Why Zootopia 2’s new baddies are lynxes

The film introduces the Lynxley family — Milton Lynxley (David Strathairn), Cattrick (Macaulay Culkin), Kitty (Brenda Song), and Pawbert (Andy Samberg) — who act as powerful opposites to Judy and Nick. The choice is research-driven: the filmmakers asked what animal best opposes reptiles, and then considered natural behaviors and diet. “Reptiles need warmth — what is an animal associated with the opposite of that? So having a cold-weather animal made a lot of sense.” Bush said.

Additionally, Bush pointed to an intentional predator-prey contrast: “Lynxes are really interesting because they have one primary food source — that is, rabbits. It was very intentional,” Bush said. “Lynxes are felines and foxes are canines, so we have this balance there. So literally for everything we’re doing, we’re very, very specific on why we’re making these choices and how that’s going to ripple through.”

Zootopia 2 will explain a lot more about how the city functions

The sequel digs deeper into how Zootopia actually works. For example, the movie explains more about the “weather walls,” the dividers between biomes that were hinted at in the first film. “We allude to [them] in the first film, but you don’t really understand how they work exactly,” Howard said. “You figure out there’s a huge history behind those things. A lot of the movie hangs around the creation of those weather walls. And that’s us leaning into How would Zootopia actually work? That’s our grounding.”

Moreover, the team tackled practical city problems such as diet and food supply. Howard described research-driven solutions: “If animals really built this city, what would they have to deal with? Certain animals are obligate carnivores, like wolves and jackals, that can only exist [by eating animal] protein. So the problem was left to us in the first film, What do these guys eat?” The film shows items like “bug burgers” — insect-based foods positioned as a high-protein option — and the filmmakers used humor while discussing those choices. “In our research, we found that bugs and fish don’t have a soul,” Bush joked. “So it was easy for them to eat these animals. That’s official — you can look that up. That’s on the interwebs.”
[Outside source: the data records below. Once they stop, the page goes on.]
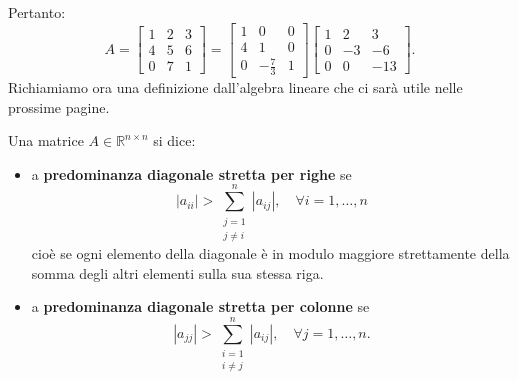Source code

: Pertanto:
\begin{equation*}
A=\begin{bmatrix}
1 & 2 & 3\\
4 & 5 & 6\\
0 & 7 & 1
\end{bmatrix} =\begin{bmatrix}
1 & 0 & 0\\
4 & 1 & 0\\
0 & -\frac{7}{3} & 1
\end{bmatrix}\begin{bmatrix}
1 & 2 & 3\\
0 & -3 & -6\\
0 & 0 & -13
\end{bmatrix}.
\end{equation*}
Richiamiamo ora una definizione dall'algebra lineare che ci sarà utile nelle prossime pagine.
\begin{definition}
  Una matrice $A\in \mathbb{R} ^{n\times n} $ si dice:
  \begin{itemize}
      \item a \textbf{predominanza diagonale stretta per righe} se
      \begin{equation*}
          |a_{ii} | >\sum ^{n}_{\substack{j=1\\j\neq i}} |a_{ij} |,\quad \forall i=1,\dotsc ,n
      \end{equation*}
      cioè se ogni elemento della diagonale è in modulo maggiore strettamente della somma degli altri elementi sulla sua stessa riga.
      \item a \textbf{predominanza diagonale stretta per colonne} se
      \begin{equation*}
          |a_{jj} | >\sum ^{n}_{\substack{i=1\\i\neq j}} |a_{ij} |,\quad \forall j=1,\dotsc ,n.
      \end{equation*}
  \end{itemize}
\end{definition}

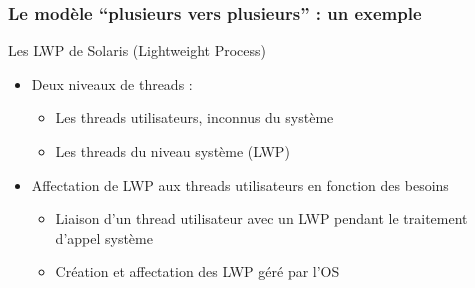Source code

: \begin{frame}
 \frametitle{Le modèle ``plusieurs vers plusieurs'' : un exemple}
 \begin{exampleblock}{Les LWP de Solaris (Lightweight Process)}
 \begin{itemize}
 \item Deux niveaux de threads :
 \begin{itemize}
 \item Les threads utilisateurs, inconnus du système
 \item Les threads du niveau système (LWP)
 \end{itemize}
 \item Affectation de LWP aux threads utilisateurs en fonction des besoins
 \begin{itemize}
 \item Liaison d’un thread utilisateur avec un LWP pendant le traitement d’appel système
 \item Création et affectation des LWP géré par l’OS
 \end{itemize}
 \end{itemize}
 \end{exampleblock}
\end{frame}





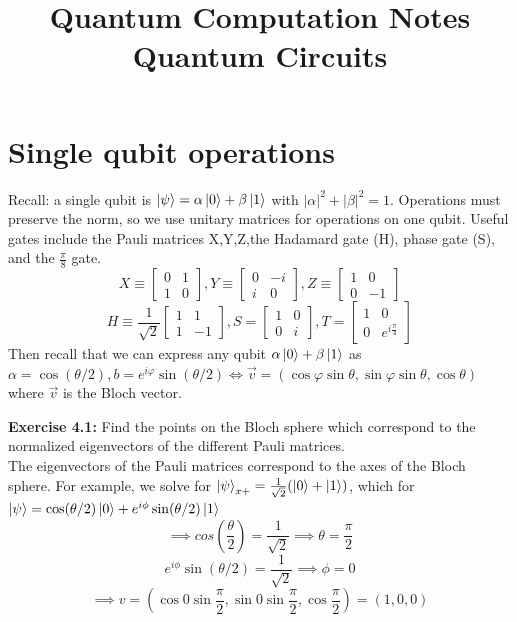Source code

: \documentclass{article}
\title{Quantum Computation Notes \\ \large Quantum Circuits}
\author{}
\date{}
\begin{document}
\maketitle
\vspace{-2cm}
\tableofcontents
\section{Single qubit operations}
Recall: a single qubit is $\ket{\psi} = \alpha \ket0 + \beta \ket1$ with $|\alpha|^2 + |\beta|^2 = 1$. Operations must preserve the norm, so we use unitary matrices for operations on one qubit. Useful gates include the Pauli matrices X,Y,Z,the Hadamard gate (H), phase gate (S), and the $\frac{\pi}{8}$ gate.
$$X \equiv \begin{bmatrix} 0 & 1 \\ 1 & 0\end{bmatrix}, Y \equiv \begin{bmatrix} 0 & -i \\ i & 0 \end{bmatrix}, Z \equiv \begin{bmatrix} 1 & 0 \\ 0 & -1\end{bmatrix}$$
$$H \equiv \frac{1}{\sqrt2}\begin{bmatrix} 1& 1 \\ 1 & -1\end{bmatrix}, S = \begin{bmatrix} 1 & 0 \\ 0 & i\end{bmatrix}, T = \begin{bmatrix} 1 & 0 \\ 0 & e^{i\frac{\pi}{4}}\end{bmatrix}$$
Then recall that we can express any qubit $\alpha \ket0 + \beta \ket1$ as $\alpha = \cos(\theta/2), b = e^{i\varphi} \sin(\theta/2) \iff \vec{v} = (\cos \varphi \sin \theta, \sin\varphi \sin \theta, \cos \theta)$ where $\vec{v}$ is the Bloch vector. 
\begin{tcolorbox}\textbf{Exercise 4.1:}
 Find the points on the Bloch sphere which correspond to the normalized eigenvectors of the different Pauli matrices.\\
The eigenvectors of the Pauli matrices correspond to the axes of the Bloch sphere.
	For example, we solve for $\ket{\psi}_{x+} = \frac{1}{\sqrt2}(\ket0 + \ket1)$, which for $\ket{\psi} = \cos(\theta/2)\ket0 + e^{i \phi} \sin(\theta/2)\ket{1}$
$$\implies cos (\frac{\theta}{2}) = \frac{1}{\sqrt{2}} \implies \theta = \frac{\pi}{2}$$
$$e^{i\phi} \sin(\theta/2) = \frac{1}{\sqrt{2}} \implies \phi = 0$$
$$\implies v = (\cos 0 \sin \frac{\pi}{2}, \sin 0 \sin \frac{\pi}{2}, \cos{\frac{\pi}{2}}) = (1,0,0)$$
\end{tcolorbox}
\end{document}
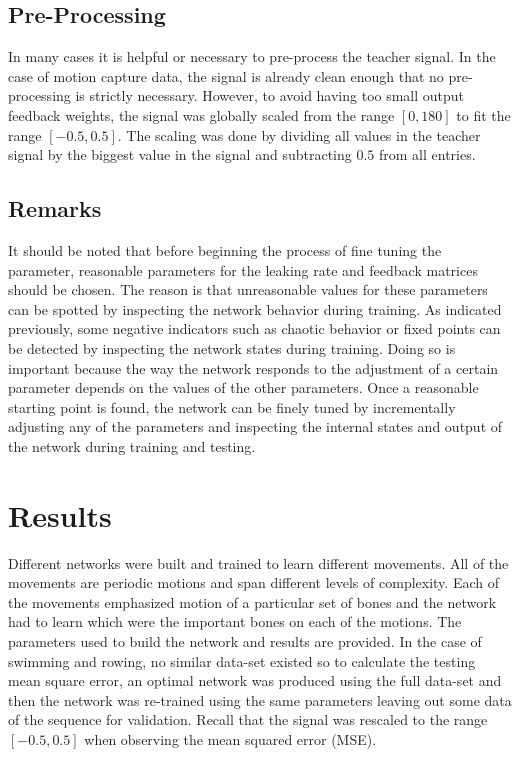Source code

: \documentclass[letterpaper,9pt]{article}
\begin{document}


\subsection{Pre-Processing}

In many cases it is helpful or necessary to pre-process the teacher signal. In the case of motion capture data, the signal is already clean enough that no pre-processing is strictly necessary. However, to avoid having too small output feedback weights, the signal was globally scaled from the range $[0,180]$ to fit the range $[-0.5,0.5]$. The scaling was done by dividing all values in the teacher signal by the biggest value in the signal and subtracting $0.5$ from all entries.  

\subsection{Remarks}

It should be noted that before beginning the process of fine tuning the parameter, reasonable parameters for the leaking rate and feedback matrices should be chosen. The reason is that unreasonable values for these parameters can be spotted by inspecting the network behavior during training. As indicated previously, some negative indicators such as chaotic behavior or fixed points can be detected by inspecting the network states during training. Doing so is important because the way the network responds to the adjustment of a certain parameter depends on the values of the other parameters. Once a reasonable starting point is found, the network can be finely tuned by incrementally adjusting any of the parameters and inspecting the internal states and output of the network during training and testing.

\section{Results}

Different networks were built and trained to learn different movements. All of the movements are periodic motions and span different levels of complexity. Each of the movements emphasized motion of a particular set of bones and the network had to learn which were the important bones on each of the motions. The parameters used to build the network and results are provided. In the case of swimming and rowing, no similar data-set existed so to calculate the testing mean square error, an optimal network was produced using the full data-set and then the network was re-trained using the same parameters leaving out some data of the sequence for validation. Recall that the signal was rescaled to the range $[-0.5,0.5]$ when observing the mean squared error (MSE).
\end{document}
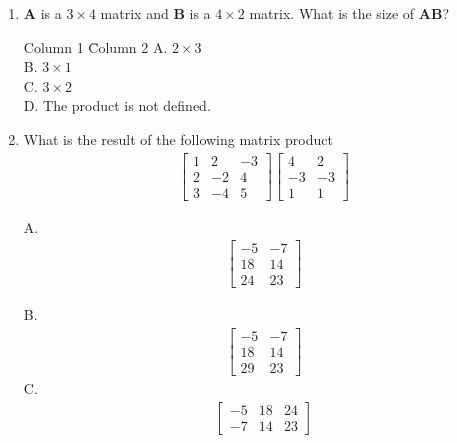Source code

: \begin{enumerate}
\item $\mathbf{A}$ is a $3 \times 4$ matrix and $\mathbf{B}$ is a $4\times 2$ matrix. What is the size of $\mathbf{A} \mathbf{B}$?
\begin{tabbing}
  Column 1 \= Column 2 \kill
  A. $ 2 \times 3$   \\
  B. $3\times 1$ \\
  C. $3 \times 2$ \\
  D.  The product is not defined.
\end{tabbing}
\item What is the result of the following matrix product
\begin{align*}
\begin{bmatrix}
1 & 2 & -3 \\
2 & -2 & 4 \\ 3 & -4 & 5
\end{bmatrix}
\begin{bmatrix}
 4 & 2 \\-3 & -3 \\ 1  & 1
\end{bmatrix}
\end{align*}

  A. \vspace{-2em}\begin{align*}
  \begin{bmatrix}
   -5 &   -7 \\
    18  &  14 \\
    24  &  23
    \end{bmatrix}
    \end{align*}

  B. \vspace{-2em}\begin{align*}
  \begin{bmatrix}
   -5 &   -7 \\
    18  &  14 \\
    29  &  23
    \end{bmatrix}
    \end{align*}
  C.\vspace{-2em} \begin{align*}
  \begin{bmatrix}
   -5 &  18 & 24 \\
   -7 & 14 & 23
    \end{bmatrix}
    \end{align*}


\end{enumerate}
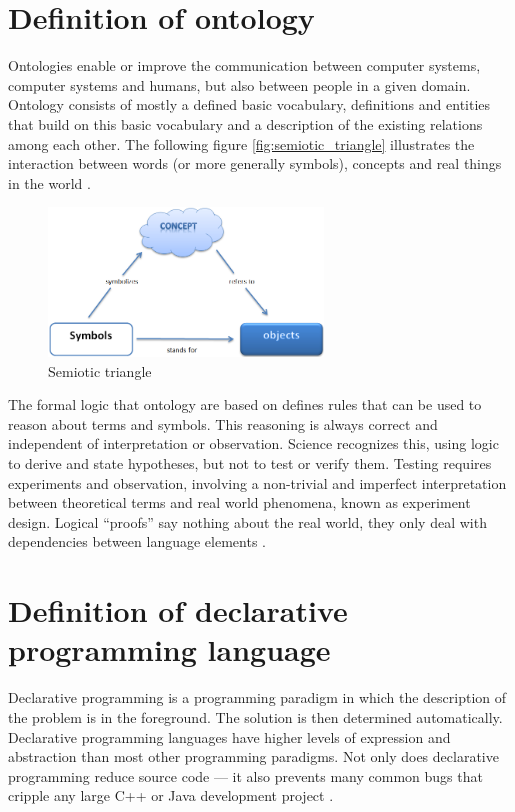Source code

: \section{Definition of ontology}\label{sec:app:ontology}
\par
Ontologies enable or improve the communication between computer systems, computer systems and humans, but also between people in a given domain. Ontology consists of mostly a defined basic vocabulary, definitions and entities that build on this basic vocabulary and a description of the existing relations among each other. The following figure \vref{fig:semiotic_triangle} illustrates the interaction between words (or more generally symbols), concepts and real things in the world \autocite{appendix:ontology}.
\begin{figure}[htbp]
	\centering
	\includegraphics[width=0.65\textwidth]{pics/appendix/onto.png}
	\caption{Semiotic triangle \label{fig:semiotic_triangle}}	
\end{figure}
\par
The formal logic that ontology are based on defines rules that can be used to reason about terms and symbols. This reasoning is always correct and independent of interpretation or observation. Science recognizes this, using logic to derive and state hypotheses, but not to test or verify them. Testing requires experiments and observation, involving a non-trivial and imperfect interpretation between theoretical terms and real world phenomena, known as experiment design. Logical “proofs” say nothing about the real world, they only deal with dependencies between language elements \autocite{appendix:ontology}.

\section{Definition of declarative programming language}
\par
Declarative programming is a programming paradigm in which the description of the problem is in the foreground. The solution is then determined automatically. Declarative programming languages have higher levels of expression and abstraction than most other programming paradigms. Not only does declarative programming reduce source code — it also prevents many common bugs that cripple any large C++ or Java development project \autocite{appendix:hawkins}.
The new Mayor went through a lot of iterations

Mayor Winddancer (Patrick Warburton) is the sequel’s new leader — a muscular ex-action-star horse turned politician. The team tried several options before settling on Winddancer, including a gruff elephant, a buff kangaroo concept, and an over-tall giraffe gag that couldn’t reach microphones. “We used to have a different mayor of the city — it was this giant, very gruff elephant, but it felt like something we’d seen before,” Bush said.

When an artist named Ami Thompson proposed the horse-as-former-actor idea, Bush and Howard accepted it right away. You can read about Ami Thompson on her fandom page.

The animators stuck a Ratatouille reference into the movie

Animators added a visual joke that nods to Pixar’s Ratatouille. Jared Bush credited the artists with pitching small ideas that sometimes appear on-screen: “We have so many artists that bring their own ideas in,” he said. “Sometimes it’s not in the blueprint of the script, but those things are being put on the screen. Sometimes, someone just has a really funny idea for a joke and that goes into the movie.”

There are also larger film homages, such as a return for Mr. Big (Maurice LaMarche), who remains visually and audibly modeled after Marlon Brando in The Godfather. Bush said these references are a way to honor filmmakers they admire without distracting from the story.

Release date

Zootopia 2 is scheduled to hit theaters on Nov. 26.